Aim of the exercise. What is the number of lines in the data that contain "theo"? Respond with nothing else.

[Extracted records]

——————————

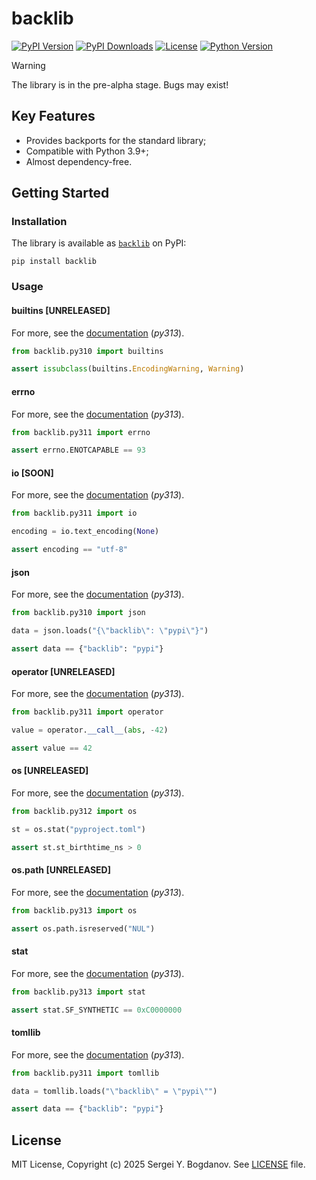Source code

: # backlib

[![PyPI Version][shields/pypi/version]][pypi/homepage]
[![PyPI Downloads][shields/pypi/downloads]][pypi/homepage]
[![License][shields/pypi/license]][github/license]
[![Python Version][shields/python/version]][pypi/homepage]

> [!WARNING]
> The library is in the pre-alpha stage. Bugs may exist!

## Key Features

* Provides backports for the standard library;
* Compatible with Python 3.9+;
* Almost dependency-free.

## Getting Started

### Installation

The library is available as [`backlib`][pypi/homepage] on PyPI:

```shell
pip install backlib
```

### Usage

#### builtins [UNRELEASED]

For more, see the [documentation][docs/builtins] (*py313*).

```python
from backlib.py310 import builtins

assert issubclass(builtins.EncodingWarning, Warning)
```

#### errno

For more, see the [documentation][docs/errno] (*py313*).

```python
from backlib.py311 import errno

assert errno.ENOTCAPABLE == 93
```

#### io [SOON]

For more, see the [documentation][docs/io] (*py313*).

```python
from backlib.py311 import io

encoding = io.text_encoding(None)

assert encoding == "utf-8"
```

#### json

For more, see the [documentation][docs/json] (*py313*).

```python
from backlib.py310 import json

data = json.loads("{\"backlib\": \"pypi\"}")

assert data == {"backlib": "pypi"}
```

#### operator [UNRELEASED]

For more, see the [documentation][docs/operator] (*py313*).

```python
from backlib.py311 import operator

value = operator.__call__(abs, -42)

assert value == 42
```

#### os [UNRELEASED]

For more, see the [documentation][docs/os] (*py313*).

```python
from backlib.py312 import os

st = os.stat("pyproject.toml")

assert st.st_birthtime_ns > 0
```

#### os.path [UNRELEASED]

For more, see the [documentation][docs/os.path] (*py313*).

```python
from backlib.py313 import os

assert os.path.isreserved("NUL")
```

#### stat

For more, see the [documentation][docs/stat] (*py313*).

```python
from backlib.py313 import stat

assert stat.SF_SYNTHETIC == 0xC0000000
```

#### tomllib

For more, see the [documentation][docs/tomllib] (*py313*).

```python
from backlib.py311 import tomllib

data = tomllib.loads("\"backlib\" = \"pypi\"")

assert data == {"backlib": "pypi"}
```

## License

MIT License, Copyright (c) 2025 Sergei Y. Bogdanov. See [LICENSE][github/license] file.

<!-- --- --- --- --- --- --- --- --- --- --- --- --- --- --- --- --- --- --- --- --- --- --- --- -->

[docs/builtins]: https://backlib.readthedocs.io/en/latest/backports/python313/builtins.html
[docs/errno]: https://backlib.readthedocs.io/en/latest/backports/python313/errno.html
[docs/io]: https://backlib.readthedocs.io/en/latest/backports/python313/io.html
[docs/json]: https://backlib.readthedocs.io/en/latest/backports/python313/json.html
[docs/operator]: https://backlib.readthedocs.io/en/latest/backports/python313/operator.html
[docs/os]: https://backlib.readthedocs.io/en/latest/backports/python313/os.html
[docs/os.path]: https://backlib.readthedocs.io/en/latest/backports/python313/os.path.html
[docs/stat]: https://backlib.readthedocs.io/en/latest/backports/python313/stat.html
[docs/tomllib]: https://backlib.readthedocs.io/en/latest/backports/python313/tomllib.html

[github/license]: https://github.com/syubogdanov/backlib/tree/main/LICENSE

[pypi/homepage]: https://pypi.org/project/backlib/

[shields/pypi/downloads]: https://img.shields.io/pypi/dm/backlib.svg?color=green
[shields/pypi/license]: https://img.shields.io/pypi/l/backlib.svg?color=green
[shields/pypi/version]: https://img.shields.io/pypi/v/backlib.svg?color=green
[shields/python/version]: https://img.shields.io/pypi/pyversions/backlib.svg?color=green
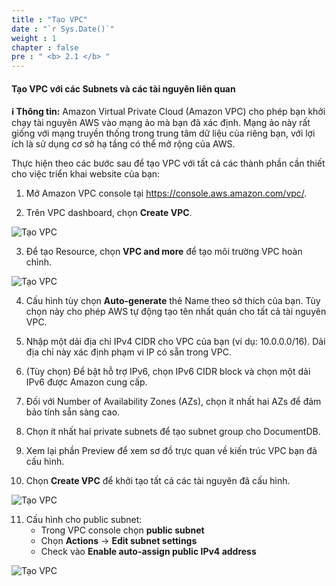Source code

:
 ```yaml
---
title : "Tạo VPC"
date : "`r Sys.Date()`"
weight : 1
chapter : false
pre : " <b> 2.1 </b> "
---
```


#### Tạo VPC với các Subnets và các tài nguyên liên quan

**ℹ️ Thông tin:** Amazon Virtual Private Cloud (Amazon VPC) cho phép bạn khởi chạy tài nguyên AWS vào mạng ảo mà bạn đã xác định. Mạng ảo này rất giống với mạng truyền thống trong trung tâm dữ liệu của riêng bạn, với lợi ích là sử dụng cơ sở hạ tầng có thể mở rộng của AWS.  

Thực hiện theo các bước sau để tạo VPC với tất cả các thành phần cần thiết cho việc triển khai website của bạn:

1. Mở Amazon VPC console tại https://console.aws.amazon.com/vpc/.

2. Trên VPC dashboard, chọn **Create VPC**.

![Tạo VPC](/images/2/0001.png?featherlight=false&width=90pc)

3. Để tạo Resource, chọn **VPC and more** để tạo môi trường VPC hoàn chỉnh.

![Tạo VPC](/images/2/0002.png?featherlight=false&width=90pc)

4. Cấu hình tùy chọn **Auto-generate** thẻ Name theo sở thích của bạn. Tùy chọn này cho phép AWS tự động tạo tên nhất quán cho tất cả tài nguyên VPC.

5. Nhập một dải địa chỉ IPv4 CIDR cho VPC của bạn (ví dụ: 10.0.0.0/16). Dải địa chỉ này xác định phạm vi IP có sẵn trong VPC.

6. (Tùy chọn) Để bật hỗ trợ IPv6, chọn IPv6 CIDR block và chọn một dải IPv6 được Amazon cung cấp.

7. Đối với Number of Availability Zones (AZs), chọn ít nhất hai AZs để đảm bảo tính sẵn sàng cao.

8. Chọn ít nhất hai private subnets để tạo subnet group cho DocumentDB.

9. Xem lại phần Preview để xem sơ đồ trực quan về kiến trúc VPC bạn đã cấu hình.

10. Chọn **Create VPC** để khởi tạo tất cả các tài nguyên đã cấu hình.

![Tạo VPC](/images/2/0003.png?featherlight=false&width=90pc)

11. Cấu hình cho public subnet:
    - Trong VPC console chọn **public subnet**
    - Chọn **Actions** -> **Edit subnet settings**
    - Check vào **Enable auto-assign public IPv4 address**

![Tạo VPC](/images/2/0017.png?featherlight=false&width=90pc)
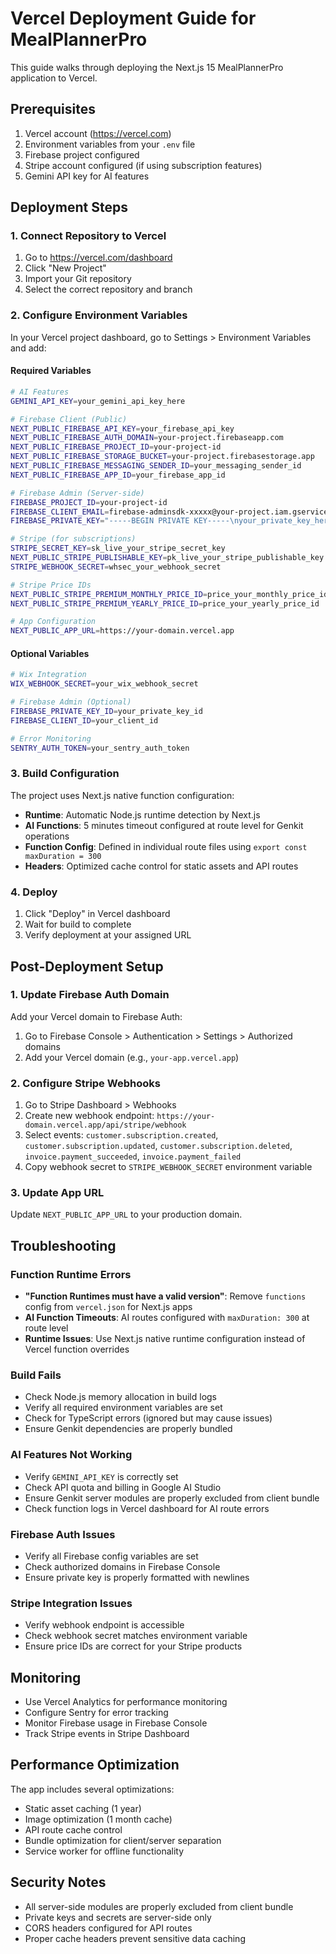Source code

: # Vercel Deployment Guide for MealPlannerPro

This guide walks through deploying the Next.js 15 MealPlannerPro application to Vercel.

## Prerequisites

1. Vercel account (https://vercel.com)
2. Environment variables from your `.env` file
3. Firebase project configured
4. Stripe account configured (if using subscription features)
5. Gemini API key for AI features

## Deployment Steps

### 1. Connect Repository to Vercel

1. Go to https://vercel.com/dashboard
2. Click "New Project"
3. Import your Git repository
4. Select the correct repository and branch

### 2. Configure Environment Variables

In your Vercel project dashboard, go to Settings > Environment Variables and add:

#### Required Variables
```bash
# AI Features
GEMINI_API_KEY=your_gemini_api_key_here

# Firebase Client (Public)
NEXT_PUBLIC_FIREBASE_API_KEY=your_firebase_api_key
NEXT_PUBLIC_FIREBASE_AUTH_DOMAIN=your-project.firebaseapp.com
NEXT_PUBLIC_FIREBASE_PROJECT_ID=your-project-id
NEXT_PUBLIC_FIREBASE_STORAGE_BUCKET=your-project.firebasestorage.app
NEXT_PUBLIC_FIREBASE_MESSAGING_SENDER_ID=your_messaging_sender_id
NEXT_PUBLIC_FIREBASE_APP_ID=your_firebase_app_id

# Firebase Admin (Server-side)
FIREBASE_PROJECT_ID=your-project-id
FIREBASE_CLIENT_EMAIL=firebase-adminsdk-xxxxx@your-project.iam.gserviceaccount.com
FIREBASE_PRIVATE_KEY="-----BEGIN PRIVATE KEY-----\nyour_private_key_here\n-----END PRIVATE KEY-----"

# Stripe (for subscriptions)
STRIPE_SECRET_KEY=sk_live_your_stripe_secret_key
NEXT_PUBLIC_STRIPE_PUBLISHABLE_KEY=pk_live_your_stripe_publishable_key
STRIPE_WEBHOOK_SECRET=whsec_your_webhook_secret

# Stripe Price IDs
NEXT_PUBLIC_STRIPE_PREMIUM_MONTHLY_PRICE_ID=price_your_monthly_price_id
NEXT_PUBLIC_STRIPE_PREMIUM_YEARLY_PRICE_ID=price_your_yearly_price_id

# App Configuration
NEXT_PUBLIC_APP_URL=https://your-domain.vercel.app
```

#### Optional Variables
```bash
# Wix Integration
WIX_WEBHOOK_SECRET=your_wix_webhook_secret

# Firebase Admin (Optional)
FIREBASE_PRIVATE_KEY_ID=your_private_key_id
FIREBASE_CLIENT_ID=your_client_id

# Error Monitoring
SENTRY_AUTH_TOKEN=your_sentry_auth_token
```

### 3. Build Configuration

The project uses Next.js native function configuration:

- **Runtime**: Automatic Node.js runtime detection by Next.js
- **AI Functions**: 5 minutes timeout configured at route level for Genkit operations
- **Function Config**: Defined in individual route files using `export const maxDuration = 300`
- **Headers**: Optimized cache control for static assets and API routes

### 4. Deploy

1. Click "Deploy" in Vercel dashboard
2. Wait for build to complete
3. Verify deployment at your assigned URL

## Post-Deployment Setup

### 1. Update Firebase Auth Domain

Add your Vercel domain to Firebase Auth:
1. Go to Firebase Console > Authentication > Settings > Authorized domains
2. Add your Vercel domain (e.g., `your-app.vercel.app`)

### 2. Configure Stripe Webhooks

1. Go to Stripe Dashboard > Webhooks
2. Create new webhook endpoint: `https://your-domain.vercel.app/api/stripe/webhook`
3. Select events: `customer.subscription.created`, `customer.subscription.updated`, `customer.subscription.deleted`, `invoice.payment_succeeded`, `invoice.payment_failed`
4. Copy webhook secret to `STRIPE_WEBHOOK_SECRET` environment variable

### 3. Update App URL

Update `NEXT_PUBLIC_APP_URL` to your production domain.

## Troubleshooting

### Function Runtime Errors
- **"Function Runtimes must have a valid version"**: Remove `functions` config from `vercel.json` for Next.js apps
- **AI Function Timeouts**: AI routes configured with `maxDuration: 300` at route level
- **Runtime Issues**: Use Next.js native runtime configuration instead of Vercel function overrides

### Build Fails
- Check Node.js memory allocation in build logs
- Verify all required environment variables are set
- Check for TypeScript errors (ignored but may cause issues)
- Ensure Genkit dependencies are properly bundled

### AI Features Not Working
- Verify `GEMINI_API_KEY` is correctly set
- Check API quota and billing in Google AI Studio
- Ensure Genkit server modules are properly excluded from client bundle
- Check function logs in Vercel dashboard for AI route errors

### Firebase Auth Issues
- Verify all Firebase config variables are set
- Check authorized domains in Firebase Console
- Ensure private key is properly formatted with newlines

### Stripe Integration Issues
- Verify webhook endpoint is accessible
- Check webhook secret matches environment variable
- Ensure price IDs are correct for your Stripe products

## Monitoring

- Use Vercel Analytics for performance monitoring
- Configure Sentry for error tracking
- Monitor Firebase usage in Firebase Console
- Track Stripe events in Stripe Dashboard

## Performance Optimization

The app includes several optimizations:
- Static asset caching (1 year)
- Image optimization (1 month cache)
- API route cache control
- Bundle optimization for client/server separation
- Service worker for offline functionality

## Security Notes

- All server-side modules are properly excluded from client bundle
- Private keys and secrets are server-side only
- CORS headers configured for API routes
- Proper cache headers prevent sensitive data caching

——————————

Solution for this problem. 2